(Extracted records)
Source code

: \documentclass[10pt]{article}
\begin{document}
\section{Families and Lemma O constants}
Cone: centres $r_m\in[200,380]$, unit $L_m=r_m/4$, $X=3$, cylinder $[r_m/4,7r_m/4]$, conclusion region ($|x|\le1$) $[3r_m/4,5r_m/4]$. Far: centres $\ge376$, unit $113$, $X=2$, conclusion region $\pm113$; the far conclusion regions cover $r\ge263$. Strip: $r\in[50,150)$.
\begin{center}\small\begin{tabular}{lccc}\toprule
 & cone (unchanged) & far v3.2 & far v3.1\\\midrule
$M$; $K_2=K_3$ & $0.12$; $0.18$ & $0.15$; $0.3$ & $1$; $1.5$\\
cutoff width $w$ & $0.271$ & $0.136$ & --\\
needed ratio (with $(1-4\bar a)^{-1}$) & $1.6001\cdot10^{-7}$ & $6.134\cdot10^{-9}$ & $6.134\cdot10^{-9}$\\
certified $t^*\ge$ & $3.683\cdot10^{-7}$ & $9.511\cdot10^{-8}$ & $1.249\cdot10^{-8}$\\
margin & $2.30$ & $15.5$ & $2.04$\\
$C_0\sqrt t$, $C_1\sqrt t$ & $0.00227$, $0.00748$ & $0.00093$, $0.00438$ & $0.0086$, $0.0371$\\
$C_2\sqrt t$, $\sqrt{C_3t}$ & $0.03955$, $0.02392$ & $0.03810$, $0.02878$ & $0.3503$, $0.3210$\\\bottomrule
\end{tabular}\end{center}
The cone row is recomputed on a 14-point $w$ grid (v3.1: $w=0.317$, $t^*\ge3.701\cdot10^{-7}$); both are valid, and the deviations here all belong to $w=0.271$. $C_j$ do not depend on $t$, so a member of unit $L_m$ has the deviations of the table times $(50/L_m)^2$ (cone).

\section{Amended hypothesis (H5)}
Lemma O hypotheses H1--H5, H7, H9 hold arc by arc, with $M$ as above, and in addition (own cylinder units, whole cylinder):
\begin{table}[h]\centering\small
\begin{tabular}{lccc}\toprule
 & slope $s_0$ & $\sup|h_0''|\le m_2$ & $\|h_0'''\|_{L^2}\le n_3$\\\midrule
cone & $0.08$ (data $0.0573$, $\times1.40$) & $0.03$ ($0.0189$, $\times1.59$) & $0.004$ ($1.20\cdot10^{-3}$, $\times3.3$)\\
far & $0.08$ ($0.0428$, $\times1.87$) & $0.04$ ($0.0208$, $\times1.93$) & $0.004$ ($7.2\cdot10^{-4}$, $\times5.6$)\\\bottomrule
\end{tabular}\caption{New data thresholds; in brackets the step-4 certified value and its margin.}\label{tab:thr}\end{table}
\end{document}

What the task requires → Word for word, write out the data.

Solved problem →
Source code

: \documentclass[10pt]{article}
\begin{document}
\section{Families and Lemma O constants}
Cone: centres $r_m\in[200,380]$, unit $L_m=r_m/4$, $X=3$, cylinder $[r_m/4,7r_m/4]$, conclusion region ($|x|\le1$) $[3r_m/4,5r_m/4]$. Far: centres $\ge376$, unit $113$, $X=2$, conclusion region $\pm113$; the far conclusion regions cover $r\ge263$. Strip: $r\in[50,150)$.
\begin{center}\small\begin{tabular}{lccc}\toprule
 & cone (unchanged) & far v3.2 & far v3.1\\\midrule
$M$; $K_2=K_3$ & $0.12$; $0.18$ & $0.15$; $0.3$ & $1$; $1.5$\\
cutoff width $w$ & $0.271$ & $0.136$ & --\\
needed ratio (with $(1-4\bar a)^{-1}$) & $1.6001\cdot10^{-7}$ & $6.134\cdot10^{-9}$ & $6.134\cdot10^{-9}$\\
certified $t^*\ge$ & $3.683\cdot10^{-7}$ & $9.511\cdot10^{-8}$ & $1.249\cdot10^{-8}$\\
margin & $2.30$ & $15.5$ & $2.04$\\
$C_0\sqrt t$, $C_1\sqrt t$ & $0.00227$, $0.00748$ & $0.00093$, $0.00438$ & $0.0086$, $0.0371$\\
$C_2\sqrt t$, $\sqrt{C_3t}$ & $0.03955$, $0.02392$ & $0.03810$, $0.02878$ & $0.3503$, $0.3210$\\\bottomrule
\end{tabular}\end{center}
The cone row is recomputed on a 14-point $w$ grid (v3.1: $w=0.317$, $t^*\ge3.701\cdot10^{-7}$); both are valid, and the deviations here all belong to $w=0.271$. $C_j$ do not depend on $t$, so a member of unit $L_m$ has the deviations of the table times $(50/L_m)^2$ (cone).

\section{Amended hypothesis (H5)}
Lemma O hypotheses H1--H5, H7, H9 hold arc by arc, with $M$ as above, and in addition (own cylinder units, whole cylinder):
\begin{table}[h]\centering\small
\begin{tabular}{lccc}\toprule
 & slope $s_0$ & $\sup|h_0''|\le m_2$ & $\|h_0'''\|_{L^2}\le n_3$\\\midrule
cone & $0.08$ (data $0.0573$, $\times1.40$) & $0.03$ ($0.0189$, $\times1.59$) & $0.004$ ($1.20\cdot10^{-3}$, $\times3.3$)\\
far & $0.08$ ($0.0428$, $\times1.87$) & $0.04$ ($0.0208$, $\times1.93$) & $0.004$ ($7.2\cdot10^{-4}$, $\times5.6$)\\\bottomrule
\end{tabular}\caption{New data thresholds; in brackets the step-4 certified value and its margin.}\label{tab:thr}\end{table}
\end{document}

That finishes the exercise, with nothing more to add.